What's needed is an exact copy of all the data below, without pictures.

Plain-text document sources
:::
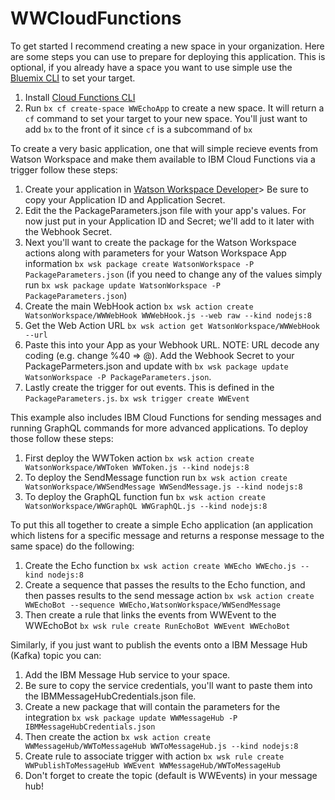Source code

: # WWCloudFunctions

To get started I recommend creating a new space in your organization. Here are some steps you can use to prepare for deploying this application. This is optional, if you already have a space you want to use simple use the [Bluemix CLI](https://console.bluemix.net/docs/cli/reference/bluemix_cli/get_started.html#getting-started) to set your target.
1. Install [Cloud Functions CLI](https://console.bluemix.net/openwhisk/learn/cli)
1. Run `bx cf create-space WWEchoApp` to create a new space. It will return a `cf` command to set your target to your new space. You'll just want to add `bx` to the front of it since `cf` is a subcommand of `bx`

To create a very basic application, one that will simple recieve events from Watson Workspace and make them available to IBM Cloud Functions via a trigger follow these steps:
1. Create your application in [Watson Workspace Developer](https://developer.watsonwork.ibm.com/apps)> Be sure to copy your Application ID and Application Secret.
1. Edit the the PackageParameters.json file with your app's values. For now just put in your Application ID and Secret; we'll add to it later with the Webhook Secret.
1. Next you'll want to create the package for the Watson Workspace actions along with parameters for your Watson Workspace App information `bx wsk package create WatsonWorkspace -P PackageParameters.json` (if you need to change any of the values simply run `bx wsk package update WatsonWorkspace -P PackageParameters.json`)
1. Create the main WebHook action `bx wsk action create WatsonWorkspace/WWWebHook WWWebHook.js --web raw --kind nodejs:8`
1. Get the Web Action URL `bx wsk action get WatsonWorkspace/WWWebHook --url`
1. Paste this into your App as your Webhook URL. NOTE: URL decode any coding (e.g. change %40 => @). Add the Webhook Secret to your PackageParmeters.json and update with `bx wsk package update WatsonWorkspace -P PackageParameters.json`.
1. Lastly create the trigger for out events. This is defined in the `PackageParameters.js`. `bx wsk trigger create WWEvent`

This example also includes IBM Cloud Functions for sending messages and running GraphQL commands for more advanced applications. To deploy those follow these steps:
1. First deploy the WWToken action `bx wsk action create WatsonWorkspace/WWToken WWToken.js --kind nodejs:8`
1. To deploy the SendMessage function run `bx wsk action create WatsonWorkspace/WWSendMessage WWSendMessage.js --kind nodejs:8`
1. To deploy the GraphQL function fun `bx wsk action create WatsonWorkspace/WWGraphQL WWGraphQL.js --kind nodejs:8`

To put this all together to create a simple Echo application (an application which listens for a specific message and returns a response message to the same space) do the following:
1. Create the Echo function `bx wsk action create WWEcho WWEcho.js --kind nodejs:8`
1. Create a sequence that passes the results to the Echo function, and then passes results to the send message action `bx wsk action create WWEchoBot --sequence WWEcho,WatsonWorkspace/WWSendMessage`
1. Then create a rule that links the events from WWEvent to the WWEchoBot `bx wsk rule create RunEchoBot WWEvent WWEchoBot`

Similarly, if you just want to publish the events onto a IBM Message Hub (Kafka) topic you can:
1. Add the IBM Message Hub service to your space.
1. Be sure to copy the service credentials, you'll want to paste them into the IBMMessageHubCredentials.json file.
1. Create a new package that will contain the parameters for the integration `bx wsk package update WWMessageHub -P IBMMessageHubCredentials.json`
1. Then create the action `bx wsk action create WWMessageHub/WWToMessageHub WWToMessageHub.js --kind nodejs:8`
1. Create rule to associate trigger with action `bx wsk rule create WWPublishToMessageHub WWEvent WWMessageHub/WWToMessageHub`
1. Don't forget to create the topic (default is WWEvents) in your message hub!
:::
▶ _Problem solution_:
Source code

: # WWCloudFunctions

To get started I recommend creating a new space in your organization. Here are some steps you can use to prepare for deploying this application. This is optional, if you already have a space you want to use simple use the [Bluemix CLI](https://console.bluemix.net/docs/cli/reference/bluemix_cli/get_started.html#getting-started) to set your target.
1. Install [Cloud Functions CLI](https://console.bluemix.net/openwhisk/learn/cli)
1. Run `bx cf create-space WWEchoApp` to create a new space. It will return a `cf` command to set your target to your new space. You'll just want to add `bx` to the front of it since `cf` is a subcommand of `bx`

To create a very basic application, one that will simple recieve events from Watson Workspace and make them available to IBM Cloud Functions via a trigger follow these steps:
1. Create your application in [Watson Workspace Developer](https://developer.watsonwork.ibm.com/apps)> Be sure to copy your Application ID and Application Secret.
1. Edit the the PackageParameters.json file with your app's values. For now just put in your Application ID and Secret; we'll add to it later with the Webhook Secret.
1. Next you'll want to create the package for the Watson Workspace actions along with parameters for your Watson Workspace App information `bx wsk package create WatsonWorkspace -P PackageParameters.json` (if you need to change any of the values simply run `bx wsk package update WatsonWorkspace -P PackageParameters.json`)
1. Create the main WebHook action `bx wsk action create WatsonWorkspace/WWWebHook WWWebHook.js --web raw --kind nodejs:8`
1. Get the Web Action URL `bx wsk action get WatsonWorkspace/WWWebHook --url`
1. Paste this into your App as your Webhook URL. NOTE: URL decode any coding (e.g. change %40 => @). Add the Webhook Secret to your PackageParmeters.json and update with `bx wsk package update WatsonWorkspace -P PackageParameters.json`.
1. Lastly create the trigger for out events. This is defined in the `PackageParameters.js`. `bx wsk trigger create WWEvent`

This example also includes IBM Cloud Functions for sending messages and running GraphQL commands for more advanced applications. To deploy those follow these steps:
1. First deploy the WWToken action `bx wsk action create WatsonWorkspace/WWToken WWToken.js --kind nodejs:8`
1. To deploy the SendMessage function run `bx wsk action create WatsonWorkspace/WWSendMessage WWSendMessage.js --kind nodejs:8`
1. To deploy the GraphQL function fun `bx wsk action create WatsonWorkspace/WWGraphQL WWGraphQL.js --kind nodejs:8`

To put this all together to create a simple Echo application (an application which listens for a specific message and returns a response message to the same space) do the following:
1. Create the Echo function `bx wsk action create WWEcho WWEcho.js --kind nodejs:8`
1. Create a sequence that passes the results to the Echo function, and then passes results to the send message action `bx wsk action create WWEchoBot --sequence WWEcho,WatsonWorkspace/WWSendMessage`
1. Then create a rule that links the events from WWEvent to the WWEchoBot `bx wsk rule create RunEchoBot WWEvent WWEchoBot`

Similarly, if you just want to publish the events onto a IBM Message Hub (Kafka) topic you can:
1. Add the IBM Message Hub service to your space.
1. Be sure to copy the service credentials, you'll want to paste them into the IBMMessageHubCredentials.json file.
1. Create a new package that will contain the parameters for the integration `bx wsk package update WWMessageHub -P IBMMessageHubCredentials.json`
1. Then create the action `bx wsk action create WWMessageHub/WWToMessageHub WWToMessageHub.js --kind nodejs:8`
1. Create rule to associate trigger with action `bx wsk rule create WWPublishToMessageHub WWEvent WWMessageHub/WWToMessageHub`
1. Don't forget to create the topic (default is WWEvents) in your message hub!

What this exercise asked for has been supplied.